By Arun Kumar, IANS,
Washington : The World Bank has approved two projects worth $405 million designed to promote environment friendly modes of urban transport and to improve management and delivery of services in urban areas in Andhra Pradesh.
A $105 million loan for the Sustainable Urban Transport Project (SUTP) will finance capacity building and demonstration projects in select cities that will create models of sustainable transport solutions for Indian cities to replicate.
These projects include public transport development such as new bus systems, and non-motorized transport development including cycle track investments. The project is also supported by a $20.5 million grant from the Global Environment Facility (GEF).
“India’s own transport policy puts forward a vision for urban transport that focuses on people, not vehicles, emphasises liveability, and facilitates urban growth,” said Roberto Zagha, World Bank country director for India.

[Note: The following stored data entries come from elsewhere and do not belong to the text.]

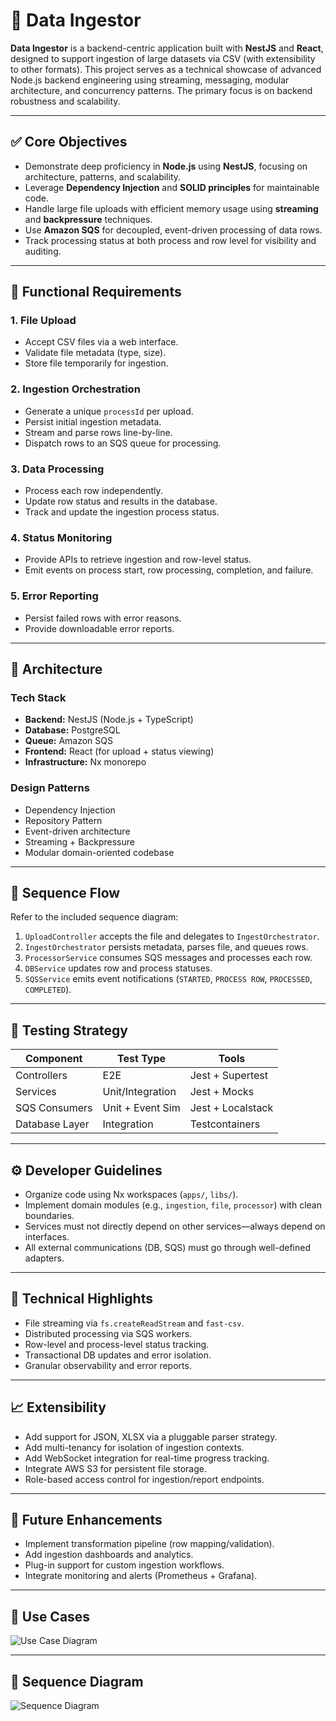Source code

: # 📄 Data Ingestor

**Data Ingestor** is a backend-centric application built with **NestJS** and **React**, designed to support ingestion of large datasets via CSV (with extensibility to other formats). This project serves as a technical showcase of advanced Node.js backend engineering using streaming, messaging, modular architecture, and concurrency patterns. The primary focus is on backend robustness and scalability.

---

## ✅ Core Objectives

- Demonstrate deep proficiency in **Node.js** using **NestJS**, focusing on architecture, patterns, and scalability.
- Leverage **Dependency Injection** and **SOLID principles** for maintainable code.
- Handle large file uploads with efficient memory usage using **streaming** and **backpressure** techniques.
- Use **Amazon SQS** for decoupled, event-driven processing of data rows.
- Track processing status at both process and row level for visibility and auditing.

---

## 📌 Functional Requirements

### 1. File Upload
- Accept CSV files via a web interface.
- Validate file metadata (type, size).
- Store file temporarily for ingestion.

### 2. Ingestion Orchestration
- Generate a unique `processId` per upload.
- Persist initial ingestion metadata.
- Stream and parse rows line-by-line.
- Dispatch rows to an SQS queue for processing.

### 3. Data Processing
- Process each row independently.
- Update row status and results in the database.
- Track and update the ingestion process status.

### 4. Status Monitoring
- Provide APIs to retrieve ingestion and row-level status.
- Emit events on process start, row processing, completion, and failure.

### 5. Error Reporting
- Persist failed rows with error reasons.
- Provide downloadable error reports.

---

## 🧱 Architecture

### Tech Stack
- **Backend:** NestJS (Node.js + TypeScript)
- **Database:** PostgreSQL
- **Queue:** Amazon SQS
- **Frontend:** React (for upload + status viewing)
- **Infrastructure:** Nx monorepo

### Design Patterns
- Dependency Injection
- Repository Pattern
- Event-driven architecture
- Streaming + Backpressure
- Modular domain-oriented codebase

---

## 🔄 Sequence Flow

Refer to the included sequence diagram:

1. `UploadController` accepts the file and delegates to `IngestOrchestrator`.
2. `IngestOrchestrator` persists metadata, parses file, and queues rows.
3. `ProcessorService` consumes SQS messages and processes each row.
4. `DBService` updates row and process statuses.
5. `SQSService` emits event notifications (`STARTED`, `PROCESS ROW`, `PROCESSED`, `COMPLETED`).

---

## 🧪 Testing Strategy

| Component           | Test Type            | Tools                |
|---------------------|----------------------|----------------------|
| Controllers         | E2E                  | Jest + Supertest     |
| Services            | Unit/Integration     | Jest + Mocks         |
| SQS Consumers       | Unit + Event Sim     | Jest + Localstack    |
| Database Layer      | Integration          | Testcontainers       |

---

## ⚙️ Developer Guidelines

- Organize code using Nx workspaces (`apps/`, `libs/`).
- Implement domain modules (e.g., `ingestion`, `file`, `processor`) with clean boundaries.
- Services must not directly depend on other services—always depend on interfaces.
- All external communications (DB, SQS) must go through well-defined adapters.

---

## 🔧 Technical Highlights

- File streaming via `fs.createReadStream` and `fast-csv`.
- Distributed processing via SQS workers.
- Row-level and process-level status tracking.
- Transactional DB updates and error isolation.
- Granular observability and error reports.

---

## 📈 Extensibility

- Add support for JSON, XLSX via a pluggable parser strategy.
- Add multi-tenancy for isolation of ingestion contexts.
- Add WebSocket integration for real-time progress tracking.
- Integrate AWS S3 for persistent file storage.
- Role-based access control for ingestion/report endpoints.

---

## 🔭 Future Enhancements

- Implement transformation pipeline (row mapping/validation).
- Add ingestion dashboards and analytics.
- Plug-in support for custom ingestion workflows.
- Integrate monitoring and alerts (Prometheus + Grafana).

---

## 🧩 Use Cases

![Use Case Diagram](./use-case-diagram.png)

---

## 📌 Sequence Diagram

![Sequence Diagram](./sequence-diagram.png)
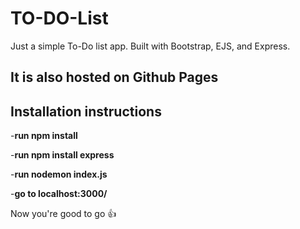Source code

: TO-DO-List
==========
Just a simple To-Do list app. Built with Bootstrap, EJS, and Express.

It is also hosted on Github Pages 
-------------------------

Installation instructions
-------------------------

-**run npm install**

-**run npm install express**

-**run nodemon index.js**

-**go to localhost:3000/**

Now you're good to go 👍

“The main goal of SUTP is to support the achievement of that vision by helping create a successful project that can spur a shift toward sustainable urban transport policies and programmes at the state and local level.”
Urban growth in Andhra Pradesh, India’s fifth most populous state, has accelerated alongside its rapid economic growth. While urban poverty in the state has declined impressively, provision of urban services such as roads, water and sanitation has been falling behind the growing demand, the Bank noted.
A $300 million loan for the Andhra Pradesh Municipal Development Project (APMDP) will finance sustainable, high-priority urban infrastructure projects, which will be selected and implemented by urban local bodies (ULBs).
“The main goal of this project is to help strengthen the capacity of these local self government institutions to enable them to sustain and expand urban services,” said Zagha.
The project will also support improvements in the state-level framework that defines ULBs’ autonomy, accountability, and incentives for performance, as well as the state government’s capacity to monitor ULBs’ performances and to provide policy and technical support for their development.
The loan for SUTP from the International Bank for Reconstruction and Development (IBRD) has a 30-year maturity including a five-year grace period. The IBRD loan for APMDP has a 28.5-year maturity including a 6.5-year grace period.